## ABOUT THIS TASK
Report each line from the entries in which "typing" can be found.

━━━━━ SOURCE MATERIAL ━━━━━

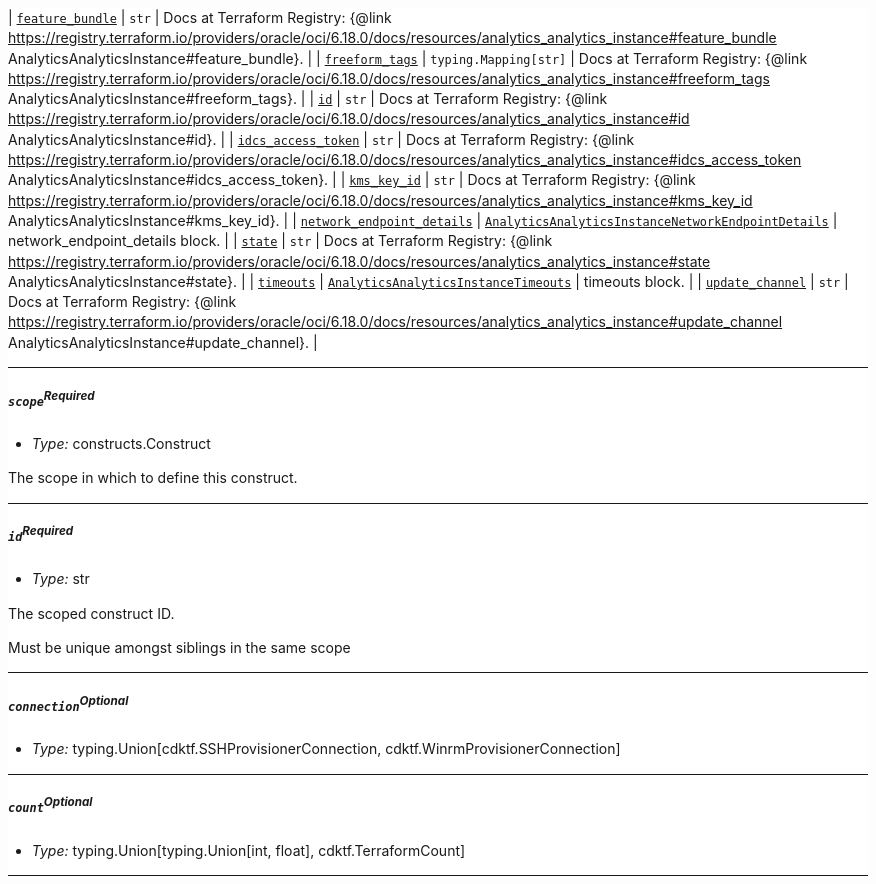 | <code><a href="#rhizo-co-terraform-provider-oci.analyticsAnalyticsInstance.AnalyticsAnalyticsInstance.Initializer.parameter.featureBundle">feature_bundle</a></code> | <code>str</code> | Docs at Terraform Registry: {@link https://registry.terraform.io/providers/oracle/oci/6.18.0/docs/resources/analytics_analytics_instance#feature_bundle AnalyticsAnalyticsInstance#feature_bundle}. |
| <code><a href="#rhizo-co-terraform-provider-oci.analyticsAnalyticsInstance.AnalyticsAnalyticsInstance.Initializer.parameter.freeformTags">freeform_tags</a></code> | <code>typing.Mapping[str]</code> | Docs at Terraform Registry: {@link https://registry.terraform.io/providers/oracle/oci/6.18.0/docs/resources/analytics_analytics_instance#freeform_tags AnalyticsAnalyticsInstance#freeform_tags}. |
| <code><a href="#rhizo-co-terraform-provider-oci.analyticsAnalyticsInstance.AnalyticsAnalyticsInstance.Initializer.parameter.id">id</a></code> | <code>str</code> | Docs at Terraform Registry: {@link https://registry.terraform.io/providers/oracle/oci/6.18.0/docs/resources/analytics_analytics_instance#id AnalyticsAnalyticsInstance#id}. |
| <code><a href="#rhizo-co-terraform-provider-oci.analyticsAnalyticsInstance.AnalyticsAnalyticsInstance.Initializer.parameter.idcsAccessToken">idcs_access_token</a></code> | <code>str</code> | Docs at Terraform Registry: {@link https://registry.terraform.io/providers/oracle/oci/6.18.0/docs/resources/analytics_analytics_instance#idcs_access_token AnalyticsAnalyticsInstance#idcs_access_token}. |
| <code><a href="#rhizo-co-terraform-provider-oci.analyticsAnalyticsInstance.AnalyticsAnalyticsInstance.Initializer.parameter.kmsKeyId">kms_key_id</a></code> | <code>str</code> | Docs at Terraform Registry: {@link https://registry.terraform.io/providers/oracle/oci/6.18.0/docs/resources/analytics_analytics_instance#kms_key_id AnalyticsAnalyticsInstance#kms_key_id}. |
| <code><a href="#rhizo-co-terraform-provider-oci.analyticsAnalyticsInstance.AnalyticsAnalyticsInstance.Initializer.parameter.networkEndpointDetails">network_endpoint_details</a></code> | <code><a href="#rhizo-co-terraform-provider-oci.analyticsAnalyticsInstance.AnalyticsAnalyticsInstanceNetworkEndpointDetails">AnalyticsAnalyticsInstanceNetworkEndpointDetails</a></code> | network_endpoint_details block. |
| <code><a href="#rhizo-co-terraform-provider-oci.analyticsAnalyticsInstance.AnalyticsAnalyticsInstance.Initializer.parameter.state">state</a></code> | <code>str</code> | Docs at Terraform Registry: {@link https://registry.terraform.io/providers/oracle/oci/6.18.0/docs/resources/analytics_analytics_instance#state AnalyticsAnalyticsInstance#state}. |
| <code><a href="#rhizo-co-terraform-provider-oci.analyticsAnalyticsInstance.AnalyticsAnalyticsInstance.Initializer.parameter.timeouts">timeouts</a></code> | <code><a href="#rhizo-co-terraform-provider-oci.analyticsAnalyticsInstance.AnalyticsAnalyticsInstanceTimeouts">AnalyticsAnalyticsInstanceTimeouts</a></code> | timeouts block. |
| <code><a href="#rhizo-co-terraform-provider-oci.analyticsAnalyticsInstance.AnalyticsAnalyticsInstance.Initializer.parameter.updateChannel">update_channel</a></code> | <code>str</code> | Docs at Terraform Registry: {@link https://registry.terraform.io/providers/oracle/oci/6.18.0/docs/resources/analytics_analytics_instance#update_channel AnalyticsAnalyticsInstance#update_channel}. |

---

##### `scope`<sup>Required</sup> <a name="scope" id="rhizo-co-terraform-provider-oci.analyticsAnalyticsInstance.AnalyticsAnalyticsInstance.Initializer.parameter.scope"></a>

- *Type:* constructs.Construct

The scope in which to define this construct.

---

##### `id`<sup>Required</sup> <a name="id" id="rhizo-co-terraform-provider-oci.analyticsAnalyticsInstance.AnalyticsAnalyticsInstance.Initializer.parameter.id"></a>

- *Type:* str

The scoped construct ID.

Must be unique amongst siblings in the same scope

---

##### `connection`<sup>Optional</sup> <a name="connection" id="rhizo-co-terraform-provider-oci.analyticsAnalyticsInstance.AnalyticsAnalyticsInstance.Initializer.parameter.connection"></a>

- *Type:* typing.Union[cdktf.SSHProvisionerConnection, cdktf.WinrmProvisionerConnection]

---

##### `count`<sup>Optional</sup> <a name="count" id="rhizo-co-terraform-provider-oci.analyticsAnalyticsInstance.AnalyticsAnalyticsInstance.Initializer.parameter.count"></a>

- *Type:* typing.Union[typing.Union[int, float], cdktf.TerraformCount]

---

━━━━━

## OUTPUT OF THE TASK
| <code><a href="#rhizo-co-terraform-provider-oci.analyticsAnalyticsInstance.AnalyticsAnalyticsInstance.Initializer.parameter.freeformTags">freeform_tags</a></code> | <code>typing.Mapping[str]</code> | Docs at Terraform Registry: {@link https://registry.terraform.io/providers/oracle/oci/6.18.0/docs/resources/analytics_analytics_instance#freeform_tags AnalyticsAnalyticsInstance#freeform_tags}. |
- *Type:* typing.Union[cdktf.SSHProvisionerConnection, cdktf.WinrmProvisionerConnection]
- *Type:* typing.Union[typing.Union[int, float], cdktf.TerraformCount]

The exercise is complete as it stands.